Advice columns are a weird combination of well-meant psychology and a gossipy voyeurism, like what people did before they could read and comment on LiveJournals. Of course, this means that I totally love them, because there’s nothing I like more than telling people how to handle their business, especially when it’s scaaaaandalous </squeal>.

There are, of course, some that I enjoy reading more than others. I tend to prefer columnists who are blunt and sassy, like “Dear Caroline” from the Philaldelphia Inquirer (is she still there? I haven’t sullied my hands with print media in years.), although Mums thinks she’s harsh. I’m a fan of “Dear Margo,” who would be like having a less-crazy, still awesome Marlene Dietrich as your grandmother. Mums likes the “Dear Abby”-type, whose brand of wisdom matches her hairstyle. I can appreciate it with an irony that is utterly obnoxious, but really, I can’t actually agree with someone who commiserates with a father who’s annoyed his daughter’s fiance didn’t ask him for her hand before proposing.

Her advice was thus: “While I agree that the formality of asking for a woman’s hand (or whatever) may be outdated, particularly if a daughter is self-supporting and out on her own, it is still a gesture of respect. It would have been nice if she had held your feelings in higher regard, but perhaps she didn’t feel her fiance would pass muster.”

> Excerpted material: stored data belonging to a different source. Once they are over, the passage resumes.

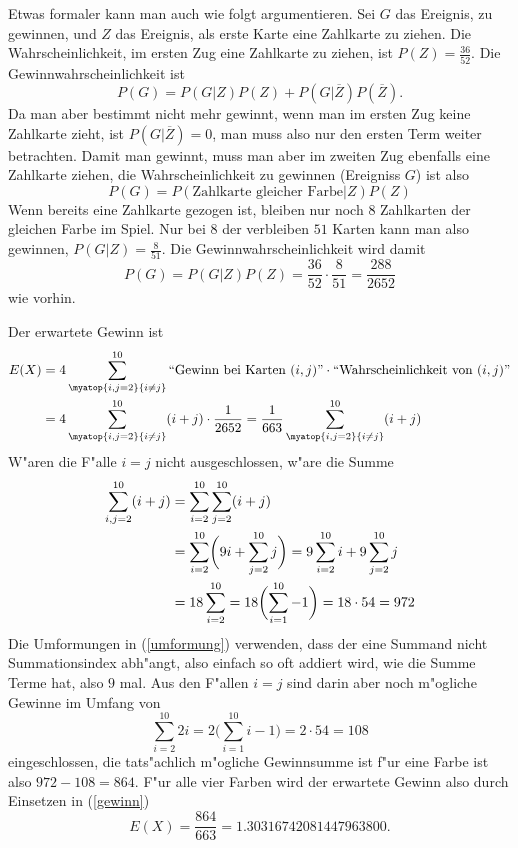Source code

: \begin{loesung}
\begin{teilaufgaben}
Etwas formaler kann man auch wie folgt argumentieren.
Sei $G$ das Ereignis, zu gewinnen, und $Z$ das Ereignis, als erste
Karte eine Zahlkarte zu ziehen.
Die Wahrscheinlichkeit,
im ersten Zug eine Zahlkarte zu ziehen, ist $P(Z)=\frac{36}{52}$.
Die Gewinnwahrscheinlichkeit ist
\[
P(G)=
P(G|Z)P(Z)
+P(G|\overline{Z})P(\overline{Z}).
\]
Da man aber bestimmt nicht mehr gewinnt, wenn man im ersten Zug
keine Zahlkarte zieht, ist $P(G|\overline{Z})=0$, man muss
also nur den ersten Term weiter betrachten.
Damit man
gewinnt, muss man aber im zweiten Zug ebenfalls eine Zahlkarte ziehen,
die Wahrscheinlichkeit zu gewinnen (Ereigniss $G$) ist also
\[
P(G)=P(\text{Zahlkarte gleicher Farbe}|Z)P(Z)
\]
Wenn bereits eine Zahlkarte gezogen ist, bleiben nur noch $8$
Zahlkarten der gleichen Farbe im Spiel. Nur bei $8$ der
verbleiben $51$ Karten kann man also gewinnen, $P(G|Z)=\frac{8}{51}$.
Die Gewinnwahrscheinlichkeit wird damit
\[
P(G)=
P(G|Z)P(Z)
=\frac{36}{52}\cdot\frac{8}{51}= \frac{288}{2652}
\]
wie vorhin.
\item
Der erwartete Gewinn ist
\begin{align}
E(X)&=4\sum_{\myatop{i,j=2}{i \ne j}}^{10} \text{``Gewinn bei Karten $(i,j)$''}
\cdot\text{``Wahrscheinlichkeit von $(i,j)$''}
\notag
\\
&=
4\sum_{\myatop{i,j=2}{i\ne j}}^{10}(i+j)\cdot\frac1{2652}
=
\frac{1}{663}\sum_{\myatop{i,j=2}{i\ne j}}^{10}(i+j)
\label{gewinn}
\end{align}
W"aren die F"alle $i=j$ nicht ausgeschlossen, w"are die Summe
\begin{align}
\sum_{i,j=2}^{10}(i+j)
&=
\sum_{i=2}^{10}\sum_{j=2}^{10}(i+j)
\notag
\\
&=
\sum_{i=2}^{10}\biggl(9i + \sum_{j=2}^{10}j\biggr)
=
9\sum_{i=2}^{10}i +9\sum_{j=2}^{10}j
\label{umformung}
\\
&=
18 \sum_{i=2}^{10}
\notag
=
18 \biggl(\sum_{i=1}^{10}-1\biggr)
=18\cdot 54= 972
\notag
\end{align}
Die Umformungen in (\ref{umformung}) verwenden, dass der eine
Summand nicht Summationsindex abh"angt, also einfach so oft
addiert wird, wie die Summe Terme hat, also $9$ mal.
Aus den F"allen $i=j$ sind darin aber noch
m"ogliche Gewinne im Umfang von
\[
\sum_{i=2}^{10}2i=2\biggl(\sum_{i=1}^{10}i-1\biggr)=2\cdot 54=108
\]
eingeschlossen, die tats"achlich m"ogliche Gewinnsumme ist
f"ur eine Farbe ist also $972-108=864$. F"ur alle vier Farben
wird der erwartete Gewinn also durch Einsetzen in (\ref{gewinn})
\[
E(X)=\frac{864}{663}=
1.30316742081447963800
.
\]


\end{teilaufgaben}
\end{loesung}
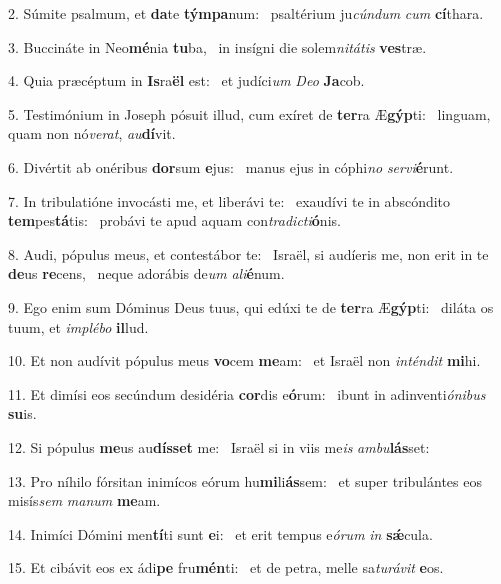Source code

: 2. Súmite psalmum, et \textbf{da}te \textbf{tým}\textbf{pa}num: \ast\  psaltérium ju\textit{cún}\textit{dum} \textit{cum} \textbf{cí}thara.\

3. Buccináte in Neo\textbf{mé}nia \textbf{tu}ba, \ast\  in insígni die solem\textit{ni}\textit{tá}\textit{tis} \textbf{ves}træ.\

4. Quia præcéptum in \textbf{Is}ra\textbf{ël} est: \ast\  et judíci\textit{um} \textit{De}\textit{o} \textbf{Ja}cob.\

5. Testimónium in Joseph pósuit illud, cum exíret de \textbf{ter}ra Æ\textbf{gýp}ti: \ast\  linguam, quam non nó\textit{ve}\textit{rat}, \textit{au}\textbf{dí}vit.\

6. Divértit ab onéribus \textbf{dor}sum \textbf{e}jus: \ast\  manus ejus in cóphi\textit{no} \textit{ser}\textit{vi}\textbf{é}runt.\

7. In tribulatióne invocásti me, et liberávi te: \dag\  exaudívi te in abscóndito \textbf{tem}pes\textbf{tá}tis: \ast\  probávi te apud aquam con\textit{tra}\textit{dic}\textit{ti}\textbf{ó}nis.\

8. Audi, pópulus meus, et contestábor te: \dag\  Israël, si audíeris me, non erit in te \textbf{de}us \textbf{re}cens, \ast\  neque adorábis de\textit{um} \textit{a}\textit{li}\textbf{é}num.\

9. Ego enim sum Dóminus Deus tuus, qui edúxi te de \textbf{ter}ra Æ\textbf{gýp}ti: \ast\  diláta os tuum, et \textit{im}\textit{plé}\textit{bo} \textbf{il}lud.\

10. Et non audívit pópulus meus \textbf{vo}cem \textbf{me}am: \ast\  et Israël non \textit{in}\textit{tén}\textit{dit} \textbf{mi}hi.\

11. Et dimísi eos secúndum desidéria \textbf{cor}dis e\textbf{ó}rum: \ast\  ibunt in adinventi\textit{ó}\textit{ni}\textit{bus} \textbf{su}is.\

12. Si pópulus \textbf{me}us au\textbf{dís}\textbf{set} me: \ast\  Israël si in viis me\textit{is} \textit{am}\textit{bu}\textbf{lás}set:\

13. Pro níhilo fórsitan inimícos eórum hu\textbf{mi}li\textbf{ás}sem: \ast\  et super tribulántes eos misís\textit{sem} \textit{ma}\textit{num} \textbf{me}am.\

14. Inimíci Dómini men\textbf{tí}ti sunt \textbf{e}i: \ast\  et erit tempus e\textit{ó}\textit{rum} \textit{in} \textbf{sǽ}cula.\

15. Et cibávit eos ex ádi\textbf{pe} fru\textbf{mén}ti: \ast\  et de petra, melle sa\textit{tu}\textit{rá}\textit{vit} \textbf{e}os.\

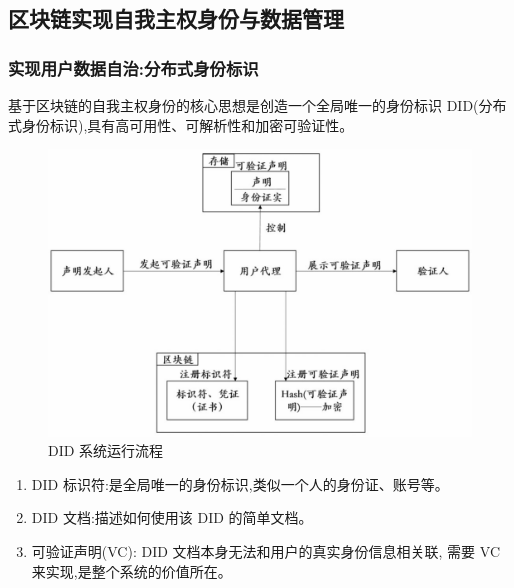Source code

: \documentclass[11pt]{beamer}
\begin{document}
\subsection{区块链实现自我主权身份与数据管理}
\begin{frame}[allowframebreaks]
	\frametitle{实现用户数据自治:分布式身份标识}
	基于区块链的自我主权身份的核心思想是创造一个全局唯一的身份标识
	DID(分布式身份标识),具有高可用性、可解析性和加密可验证性。

	\begin{minipage}[t]{0.5\linewidth}
	\begin{figure}
		\centering
		\includegraphics[width=\linewidth]{figures/eid/2}
		\caption{DID 系统运行流程}
	\end{figure}
\end{minipage}%
\begin{minipage}[t]{0.5\linewidth}
{\footnotesize 	\begin{enumerate}
	\item DID 标识符:是全局唯一的身份标识,类似一个人的身份证、账号等。
	\item DID 文档:描述如何使用该 DID 的简单文档。
	\item 可验证声明(VC): DID 文档本身无法和用户的真实身份信息相关联,
	需要 VC 来实现,是整个系统的价值所在。
\end{enumerate}}
\end{minipage}%
\end{frame}
\end{document}
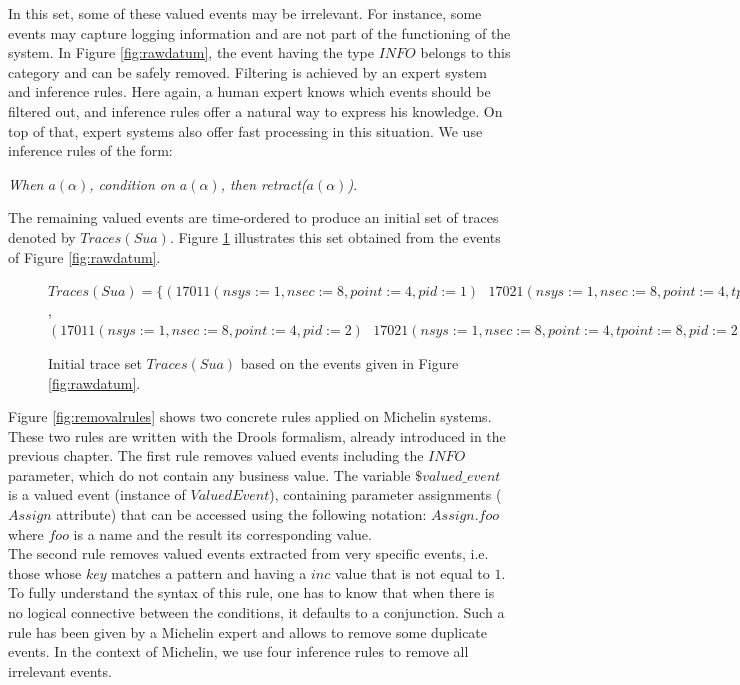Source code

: In this set, some of these valued events may be irrelevant.  For
instance, some events may capture logging information and are not
part of the functioning of the system. In Figure
\ref{fig:rawdatum}, the event having the type $INFO$
belongs to this category and can be safely removed. Filtering is
achieved by an expert system and inference rules. Here again, a
human expert knows which events should be filtered out, and
inference rules offer a natural way to express his knowledge. On
top of that, expert systems also offer fast processing in this
situation. We use inference rules of the form:

\textit{When $a(\alpha)$, condition on $a(\alpha)$, then
retract($a(\alpha)$)}.

The remaining valued events are time-ordered to produce an
initial set of traces denoted by $Traces(Sua)$. Figure
\ref{fig:tsua} illustrates this set obtained from the events of
Figure \ref{fig:rawdatum}.

\begin{figure}[ht]
\begin{framed}
    $Traces(Sua) = \{
    (17011(nsys:=1,nsec:=8,point:=4,pid:=1)\text{ }
    17021(nsys:=1,nsec:=8,point:=4,tpoint:=8,pid:=1))$,
    $(17011(nsys:=1,nsec:=8,point:=4,pid:=2)\text{ }
    17021(nsys:=1,nsec:=8,point:=4,tpoint:=8,pid:=2)) \}$
\end{framed}

\caption{Initial trace set $Traces(Sua)$ based on the events
given in Figure \ref{fig:rawdatum}.}
\label{fig:tsua}
\end{figure}

Figure \ref{fig:removalrules} shows two concrete rules applied on
Michelin systems. These two rules are written with the Drools
formalism, already introduced in the previous chapter. The first
rule removes valued events including the $INFO$ parameter,
which do not contain any business value. The variable
$\$valued\_event$ is a valued event (instance of $ValuedEvent$),
containing parameter assignments ($Assign$ attribute) that can be
accessed using the following notation: $Assign.foo$ where $foo$
is a name and the result its corresponding value.\\The second
rule removes valued events extracted from very specific events,
i.e. those whose $key$ matches a pattern and having a $inc$ value
that is not equal to $1$.  To fully understand the syntax of this
rule, one has to know that when there is no logical connective
between the conditions, it defaults to a conjunction.  Such a
rule has been given by a Michelin expert and allows to remove
some duplicate events.  In the context of Michelin, we use four
inference rules to remove all irrelevant events.

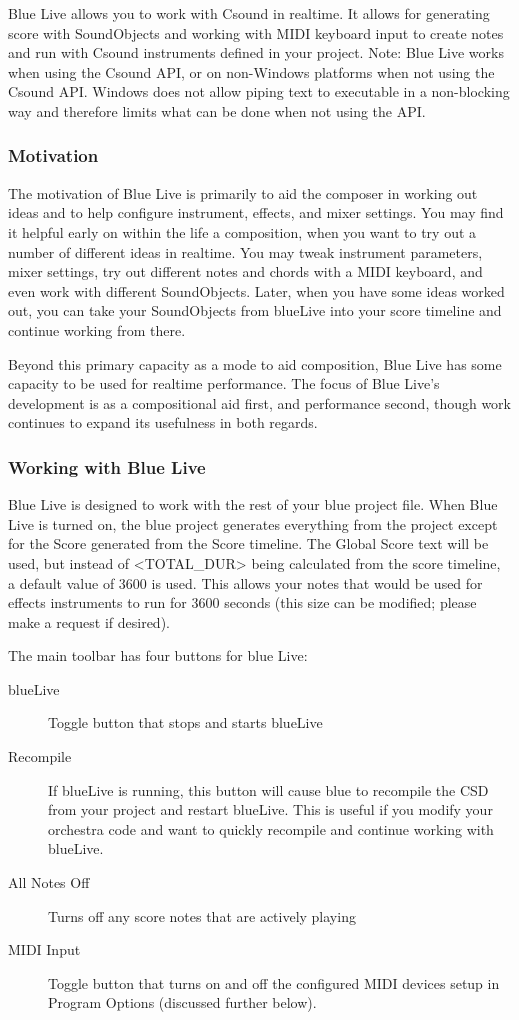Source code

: Blue Live allows you to work with Csound in realtime. It allows for
generating score with SoundObjects and working with MIDI keyboard input
to create notes and run with Csound instruments defined in your project.
Note: Blue Live works when using the Csound API, or on non-Windows
platforms when not using the Csound API. Windows does not allow piping
text to executable in a non-blocking way and therefore limits what can
be done when not using the API.

\subsubsection{Motivation}

The motivation of Blue Live is primarily to aid the composer in working
out ideas and to help configure instrument, effects, and mixer settings.
You may find it helpful early on within the life a composition, when you
want to try out a number of different ideas in realtime. You may tweak
instrument parameters, mixer settings, try out different notes and
chords with a MIDI keyboard, and even work with different SoundObjects.
Later, when you have some ideas worked out, you can take your
SoundObjects from blueLive into your score timeline and continue working
from there.

Beyond this primary capacity as a mode to aid composition, Blue Live has
some capacity to be used for realtime performance. The focus of Blue
Live's development is as a compositional aid first, and performance
second, though work continues to expand its usefulness in both regards.

\subsubsection{Working with Blue Live}

Blue Live is designed to work with the rest of your blue project file.
When Blue Live is turned on, the blue project generates everything from
the project except for the Score generated from the Score timeline. The
Global Score text will be used, but instead of
\textless{}TOTAL\_DUR\textgreater{} being calculated from the score
timeline, a default value of 3600 is used. This allows your notes that
would be used for effects instruments to run for 3600 seconds (this size
can be modified; please make a request if desired).

The main toolbar has four buttons for blue Live:

\begin{description}
\item[blueLive]
Toggle button that stops and starts blueLive
\item[Recompile]
If blueLive is running, this button will cause blue to recompile the CSD
from your project and restart blueLive. This is useful if you modify
your orchestra code and want to quickly recompile and continue working
with blueLive.
\item[All Notes Off]
Turns off any score notes that are actively playing
\item[MIDI Input]
Toggle button that turns on and off the configured MIDI devices setup in
Program Options (discussed further below).
\end{description}

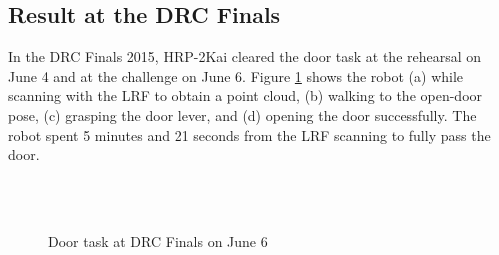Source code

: \subsection{Result at the DRC Finals}
%
In the DRC Finals 2015, HRP-2Kai cleared the door task at the rehearsal on June 4 and at the challenge on June 6.
Figure \ref{fig:drc_door_aist_day2} shows the robot (a) while scanning with the LRF to
obtain a point cloud, (b) walking to the open-door pose, (c) grasping the door lever,
and (d) opening the door successfully.
The robot spent 5 minutes and 21 seconds from the LRF scanning to fully pass the door.
%
\begin{figure}[t]
	\centering
	\quad
	\\
	\quad
	\\
	\caption{Door task at DRC Finals on June 6~\cite{DARPA}}
	\label{fig:drc_door_aist_day2}
\end{figure}


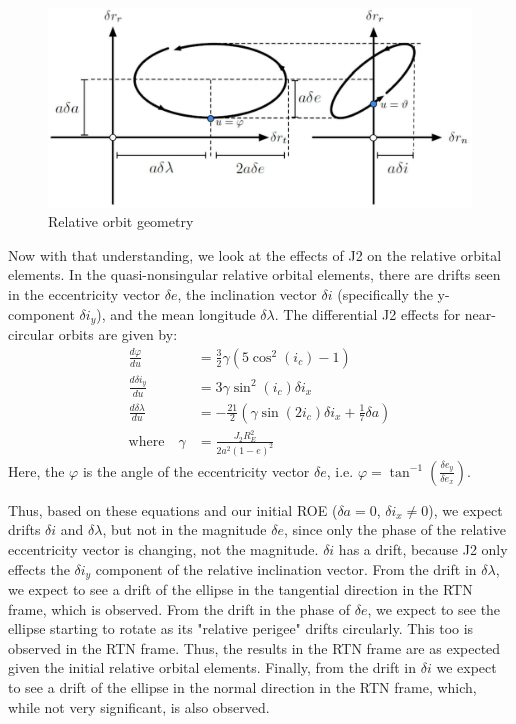 \begin{figure}[H]
    \centering
    \includegraphics[width=0.75\linewidth]{LaTeX/Figures/RelOrbitGeometry.jpg}
    \caption{Relative orbit geometry}
    \label{fig:rel_geometry}
\end{figure}

Now with that understanding, we look at the effects of J2 on the relative orbital elements. In the quasi-nonsingular relative orbital elements, there are drifts seen in the eccentricity vector $\delta e$, the inclination vector $\delta i$ (specifically the y-component $\delta i_y$), and the mean longitude $\delta \lambda$. The differential J2 effects for near-circular orbits are given by:
\begin{align}
    \frac{d \varphi}{d u} &= \frac{3}{2} \gamma (5\cos^2(i_c) - 1) \\
    \frac{d \delta i_y}{d u} &= 3\gamma \sin^2(i_c) \delta i_x \label{eq:drift_in_rel_i} \\
    \frac{d \delta \lambda}{d u} &= -\frac{21}{2}\left(\gamma \sin(2i_c)\delta i_x 
+ \frac{1}{7} \delta a\right) \label{eq:drift_in_lambda_rel}\\
    \text{where} \quad \gamma  &= \frac{J_2 R_E^2}{2 a^2 (1 - e)^2}
\end{align}
Here, the $\varphi$ is the angle of the eccentricity vector $\delta e$, i.e. $\varphi = \tan^{-1}\left(\frac{\delta e_y}{\delta e_x}\right)$.

Thus, based on these equations and our initial ROE ($\delta a = 0$, $\delta i_x \neq 0$), we expect drifts $\delta i$ and $\delta \lambda$, but not in the magnitude $\delta e$, since only the phase of the relative eccentricity vector is changing, not the magnitude. $\delta i$ has a drift, because J2 only effects the $\delta i_y$ component of the relative inclination vector. From the drift in $\delta \lambda$, we expect to see a drift of the ellipse in the tangential direction in the RTN frame, which is observed. From the drift in the phase of $\delta e$, we expect to see the ellipse starting to rotate as its "relative perigee" drifts circularly. This too is observed in the RTN frame. Thus, the results in the RTN frame are as expected given the initial relative orbital elements. Finally, from the drift in $\delta i$ we expect to see a drift of the ellipse in the normal direction in the RTN frame, which, while not very significant, is also observed. 


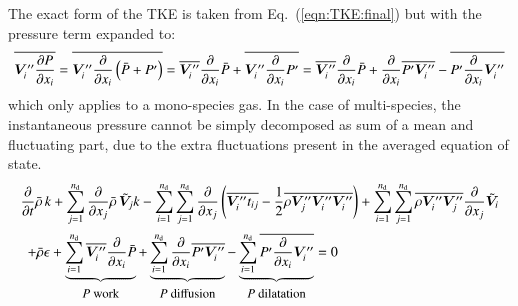 \documentclass{warpdoc}
\newcommand{\alb}{\vspace{0.2cm}\\} %
\newcommand{\nd}{{{n}_{\rm d}}}
\newcommand{\mfd}{\displaystyle}
\begin{document}
The exact form of the TKE is taken from Eq.\ (\ref{eqn:TKE:final})
but with the pressure term expanded to:
%
\begin{displaymath}
     \overline{\bm{V}_i^{{\prime\prime}} \frac{\partial P}{\partial x_i}}
   = \overline{\bm{V}_i^{{\prime\prime}} \frac{\partial }{\partial x_i} \left( \bar{P}+P^{\prime}\right) }
   = \overline{\bm{V}_i^{{\prime\prime}}} \frac{\partial }{\partial x_i} \bar{P}
       + \overline{\bm{V}_i^{{\prime\prime}} \frac{\partial }{\partial x_i} P^{\prime} }
   = \overline{\bm{V}_i^{{\prime\prime}}} \frac{\partial }{\partial x_i} \bar{P}
       + \frac{\partial }{\partial x_i} \overline{ P^{\prime} \bm{V}_i^{{\prime\prime}}}
       - \overline{P^{\prime} \frac{\partial }{\partial x_i} \bm{V}_i^{{\prime\prime}} }
\end{displaymath}
%
which only applies to a mono-species gas. In the case of multi-species,
the instantaneous pressure cannot be simply decomposed as sum of
a mean and fluctuating part, due to the extra fluctuations present
in the averaged equation of state.
%
\begin{equation}
  \begin{array}{l}
  \mfd
    \frac{\partial }{\partial t} \wbar{\rho}\, k
   +  \sum_{j=1}^{\nd}\frac{\partial }{\partial x_j} \wbar{\rho}\, {\wtilde{\bm{V}}_j} k
   - \mfd\sum_{i=1}^\nd\sum_{j=1}^{\nd} \frac{\partial }{\partial x_j} \left( \overline{\bm{V}_i^{{\prime\prime}} t_{ij}}
                     - {\frac{1}{2}} \overline{\rho {\bm{V}_j^{{\prime\prime}}} \bm{V}_i^{{\prime\prime}} \bm{V}_i^{{\prime\prime}}} \right)
   + \sum_{i=1}^\nd \mfd\sum_{j=1}^{\nd}
                              \overline{\rho \bm{V}_i^{{\prime\prime}} \bm{V}_j^{{\prime\prime}}}
                                     \frac{\partial }{\partial x_j} {\wtilde{\bm{V}}_i} \alb~~
   + \wbar{\rho} \epsilon 
   + \mfd\underbrace{\sum_{i=1}^\nd\overline{\bm{V}_i^{{\prime\prime}}} \frac{\partial }{\partial x_i} \wbar{P}}_{\begin{tabular}{c}\small $P$ {\rm work}\end{tabular}}
       + \underbrace{\sum_{i=1}^\nd\frac{\partial }{\partial x_i} \overline{ P^{\prime} \bm{V}_i^{{\prime\prime}}}}_{\begin{tabular}{c}\small $P$ {\rm diffusion}\end{tabular}}
       - \underbrace{\sum_{i=1}^\nd\overline{P^{\prime} \frac{\partial }{\partial x_i} \bm{V}_i^{{\prime\prime}} }}_{\begin{tabular}{c}\small $P$ {\rm dilatation}\end{tabular}}
   = 0
  \end{array}
  \label{eqn:TKE:modeled:1}
\end{equation}
\end{document}
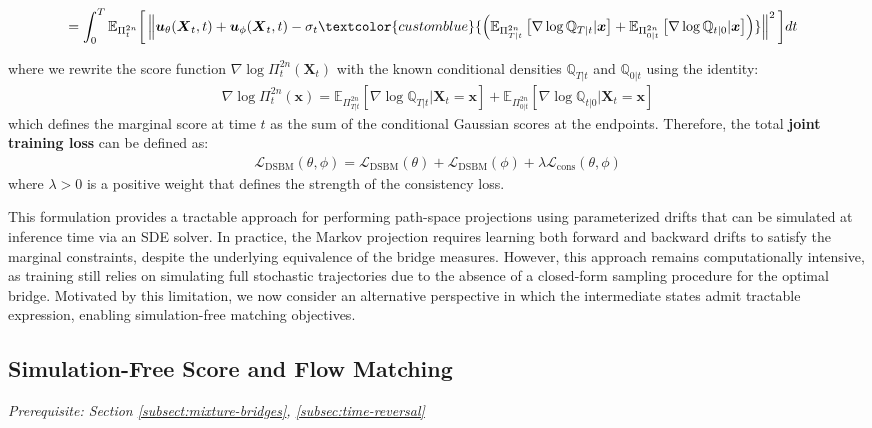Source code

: \documentclass{article}
\newcommand{\bluetext}[1]{\textcolor{customblue}{#1}}
\begin{document}
{\begin{small}
\begin{align}
    &=\int_0^T\mathbb{E}_{\Pi_t^{2n}}\bigg[\left\|\boldsymbol{u}_\theta(\boldsymbol{X}_t,t)+\boldsymbol{u}_\phi(\boldsymbol{X}_t,t)-\sigma_t\bluetext{\left(\mathbb{E}_{\Pi_{T|t}^{2n}}\left[\nabla \log \mathbb{Q}_{T|t}|\boldsymbol{x}\right]+\mathbb{E}_{\Pi_{0|t}^{2n}}\left[\nabla \log \mathbb{Q}_{t|0}|\boldsymbol{x}\right]\right)}\right\|^2\bigg]dt\nonumber
\end{align}
\end{small}
where we rewrite the score function $\nabla \log \Pi^{2n}_t(\boldsymbol{X}_t)$ with the known conditional densities $\mathbb{Q}_{T|t}$ and $\mathbb{Q}_{0|t}$ using the identity:
\begin{align}
    \nabla  \log \Pi^{2n}_t(\boldsymbol{x})=\mathbb{E}_{\Pi_{T|t}^{2n}}\left[\nabla\log \mathbb{Q}_{T|t}|\boldsymbol{X}_t=\boldsymbol{x}\right]+\mathbb{E}_{\Pi_{0|t}^{2n}}\left[\nabla\log \mathbb{Q}_{t|0}|\boldsymbol{X}_t=\boldsymbol{x}\right]
\end{align}
which defines the marginal score at time $t$ as the sum of the conditional Gaussian scores at the endpoints. Therefore, the total \textbf{joint training loss} can be defined as:
\begin{align}
    \mathcal{L}_{\text{DSBM}}(\theta, \phi)=\mathcal{L}_{\text{DSBM}}(\theta)+\mathcal{L}_{\text{DSBM}}(\phi)+\lambda\mathcal{L}_{\text{cons}}(\theta, \phi)
\end{align}
where $\lambda>0$ is a positive weight that defines the strength of the consistency loss.
}
This formulation provides a tractable approach for performing path-space projections using parameterized drifts that can be simulated at inference time via an SDE solver. In practice, the Markov projection requires learning both forward and backward drifts to satisfy the marginal constraints, despite the underlying equivalence of the bridge measures. However, this approach remains computationally intensive, as training still relies on simulating full stochastic trajectories due to the absence of a closed-form sampling procedure for the optimal bridge. Motivated by this limitation, we now consider an alternative perspective in which the intermediate states admit tractable expression, enabling simulation-free matching objectives. 

\subsection{Simulation-Free Score and Flow Matching}
\label{subsec:score-and-flow}
\textit{Prerequisite: Section \ref{subsect:mixture-bridges}, \ref{subsec:time-reversal}}
\end{document}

Really? What century is this? What effin’ decade is this, actually, because this sexism is, sadly, not as far in the past as it should be. Why does this question keep coming up, in advice columns, and books, and movies? Abby’s right when she says that asking for permission is outdated, but I think she goes of the rails when she says it’s a “gesture of respect” (not to mention her somewhat condescending supposition that it could have been the daughter’s poor choice of fiance that precluded the formality.).

That’s the argument that people who are in favor of the tradition seem to use most, that it doesn’t mean anything real, that it’s just symbolic. So what’s it symbolic of? It’s a holdover from a time when women were property to be passed from their fathers to their husbands, enacted literally by the father giving his daughter away at the altar. It’s symbolic of a time when women were not allowed to make decisions for themselves or were not allowed to enforce those decisions without the approval of men.

The little interjection “particularly if a daughter is self-supporting and out on her own” is another stinger. The implication is that, beyond the regular development of the parent-child relationship, there are degrees of independence, based on her material achievement, that a daughter has to work to establish. Her autonomy is not assumed but something she has to actively pursue. The tradition has a relative value: the more materially dependent she is, the less inherent is her personal autonomy, as expressed by the greater propriety of a request for her hand.

Do I think that asking a father for permission for his daughter’s hand is the downfall of feminism? No, because I don’t think that most fathers think their blessing is a dealbreaker, or that most women would treat it as such. I do think, however, that it is a loaded tradition: it’s a gesture of disrespect to the woman to act as though her consent alone isn’t enough, that her word as a person means less because her person has a vagina. A relationship has two people in it; everyone else is optional. I would never ask my boyfriend’s mother for permission and none would ever question that. The expectation for him to appeal to my father is pure sexism, even if it’s packaged as just a symbol. Symbols by definition stand for something; the fact that the “something” isn’t on the surface makes it more insidious and does nothing to remove its poison.